Istanbul Center organizes multiple trips to Turkey annually to facilitate intercultural understanding and to build bridges and personal connections between Americans and their Turkish counterparts. The focus of these excursions is dialogue through culture, business, and education.
To see select photos from this past summer's (2011) trips to Turkey, please click here.
You may also view the photos from this summers' 2012 Global Connections Art & Essay Contest Winners' Trip to Turkey on our Facebook page by clicking here.
Generally, these trips last ten days each and consist of groups of six to twenty-two participants-the largest groups being the annual Global Connections Art & Essay Contest trip for winning students and their sponsoring teachers-and one or more guides. Annual participants are selected and invited by Istanbul Center. Invitees are figureheads from Atlanta government, businesses, universities, law enforcement agencies, and other institutions in addition to students. Istanbul Center staff and volunteers serve as guides on each trip. These diverse groups start as strangers but, by the end of each trip, forge close bonds and friendships. The experience and effort involved is truly mutual and requires much from both participants and the group guides.
During the summer of 2011, Istanbul Center organized 10 trips to Turkey, two of which were study abroad programs for university MBA students and two of which hosted middle and high school students and their teachers. Trips give participants the opportunity to experience culture hands-on while being exposed to Turkish political, economic and social issues. This is achieved through meeting both local families and individual civic, educational, academic, and governmental officials in Turkey. There were also two 2011 study abroad trips to Turkey organized and guided by Istanbul Center’s affiliate organization, the Turkish-American Chamber of Commerce of the Southeast (TACC-Southeast). These study-abroad trips last longer than the usual 10-day cultural trips and feature larger groups. The schools that Istanbul Center was lucky enough to introduce to Turkish culture were Georgia’s Clayton State University and Nashville, Tennessee’s Belmont University.
Participants of the 2011 trips visited the cities of Istanbul, Konya, Izmir, Kayseri, and the capital city of Ankara in addition to the region of Kapadokya. The trips to these cities are not your average touristic experience, although participants do visit important cultural and historical sites during their stay, as their itineraries also include dinners with local families and meetings with official dignitaries from educational, economic, social and governmental institutions in Turkey.
Our groups regularly visit the Superintendent of Schools in Ankara, the Superintendent of Schools in Istanbul, the Deputy Speaker of Turkish Parliament, television stations such as Samanyolu and Turkish Radio and Television (TRT) and officials from the Ministry of Education, the Ministry of Culture, Parliament, and governmental agencies such as the Investment and Promotion Agency.

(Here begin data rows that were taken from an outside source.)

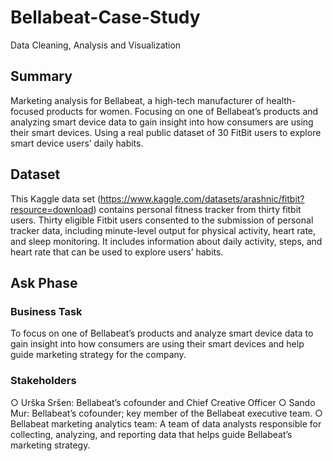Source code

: # Bellabeat-Case-Study
Data Cleaning, Analysis and Visualization

## Summary

Marketing analysis for Bellabeat, a high-tech manufacturer of health-focused products for women. Focusing on one of Bellabeat’s products and analyzing smart device data to gain insight into how consumers are using their smart devices. Using a real public dataset of 30 FitBit users to explore smart device users’ daily habits.

## Dataset
This Kaggle data set (https://www.kaggle.com/datasets/arashnic/fitbit?resource=download) contains personal fitness tracker from thirty fitbit users. Thirty eligible Fitbit users consented to the submission of personal tracker data, including minute-level output for physical activity, heart rate, and sleep monitoring. It includes information about daily activity, steps, and heart rate that can be used to explore users’ habits.

## Ask Phase
### Business Task
To focus on one of Bellabeat’s products and analyze smart device data to gain insight into how consumers are using their smart devices and help guide marketing strategy for the company.
### Stakeholders
○ Urška Sršen: Bellabeat’s cofounder and Chief Creative Officer 
○ Sando Mur: Bellabeat’s cofounder; key member of the Bellabeat executive team. 
○ Bellabeat marketing analytics team: A team of data analysts responsible for collecting, analyzing, and reporting data that helps guide Bellabeat’s marketing strategy. 
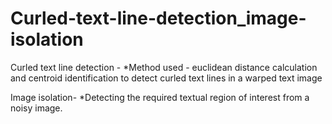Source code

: # Curled-text-line-detection_image-isolation
Curled text line detection - 
*Method used - euclidean distance calculation and centroid identification to detect curled text lines in a warped text image

Image isolation-
*Detecting the required textual region of interest from a noisy image.
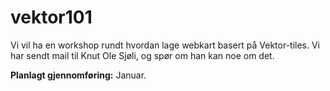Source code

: # vektor101

Vi vil ha en workshop rundt hvordan lage webkart basert på Vektor-tiles. Vi har sendt mail til Knut Ole Sjøli, og spør om han kan noe om det.


**Planlagt gjennomføring:** Januar.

Cultural sites visited this year and in past years’ excursions include the Hagia Sophia, the Blue Mosque, Topkapi Palace, the Basilica Cistern, Ataturk’s Mausoleum, the ancient city of Ephesus, the House of the Virgin Mary, the Miniaturk Park, the Grand Bazaar and the Spice Bazaar. Participants generally highlight their favorite aspect of each trip as the dinners hosted for the groups by local Turkish families.
Istanbul Center aims to provide an effective overview of the government, culture, educational system and civil society through these excursions. With such a broad array of visits, every participant gains an understanding of health, government affairs, economic development, the media, religious and cultural diversity, and daily life of Turkey during the course of his or her stay!